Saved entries
##############################
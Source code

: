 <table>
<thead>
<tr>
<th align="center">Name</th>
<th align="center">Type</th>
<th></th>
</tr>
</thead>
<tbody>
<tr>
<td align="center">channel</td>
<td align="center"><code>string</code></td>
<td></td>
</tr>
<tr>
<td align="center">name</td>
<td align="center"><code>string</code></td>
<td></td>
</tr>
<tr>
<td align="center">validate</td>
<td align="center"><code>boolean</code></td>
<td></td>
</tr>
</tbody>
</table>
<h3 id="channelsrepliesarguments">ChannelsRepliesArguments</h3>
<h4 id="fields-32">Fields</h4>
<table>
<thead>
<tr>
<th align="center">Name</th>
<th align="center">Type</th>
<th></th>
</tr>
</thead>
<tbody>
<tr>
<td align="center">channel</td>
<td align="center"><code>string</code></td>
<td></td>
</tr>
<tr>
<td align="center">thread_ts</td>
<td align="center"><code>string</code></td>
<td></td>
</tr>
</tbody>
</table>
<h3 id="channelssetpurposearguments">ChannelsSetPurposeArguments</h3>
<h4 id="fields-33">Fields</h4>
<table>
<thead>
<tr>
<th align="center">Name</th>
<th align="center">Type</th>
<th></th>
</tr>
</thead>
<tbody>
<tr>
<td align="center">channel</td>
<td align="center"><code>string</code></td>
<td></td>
##############################
Exercise requirements: Having read the entries above, set each one down again exactly.

Result below:
Source code

: <table>
<thead>
<tr>
<th align="center">Name</th>
<th align="center">Type</th>
<th></th>
</tr>
</thead>
<tbody>
<tr>
<td align="center">channel</td>
<td align="center"><code>string</code></td>
<td></td>
</tr>
<tr>
<td align="center">name</td>
<td align="center"><code>string</code></td>
<td></td>
</tr>
<tr>
<td align="center">validate</td>
<td align="center"><code>boolean</code></td>
<td></td>
</tr>
</tbody>
</table>
<h3 id="channelsrepliesarguments">ChannelsRepliesArguments</h3>
<h4 id="fields-32">Fields</h4>
<table>
<thead>
<tr>
<th align="center">Name</th>
<th align="center">Type</th>
<th></th>
</tr>
</thead>
<tbody>
<tr>
<td align="center">channel</td>
<td align="center"><code>string</code></td>
<td></td>
</tr>
<tr>
<td align="center">thread_ts</td>
<td align="center"><code>string</code></td>
<td></td>
</tr>
</tbody>
</table>
<h3 id="channelssetpurposearguments">ChannelsSetPurposeArguments</h3>
<h4 id="fields-33">Fields</h4>
<table>
<thead>
<tr>
<th align="center">Name</th>
<th align="center">Type</th>
<th></th>
</tr>
</thead>
<tbody>
<tr>
<td align="center">channel</td>
<td align="center"><code>string</code></td>
<td></td>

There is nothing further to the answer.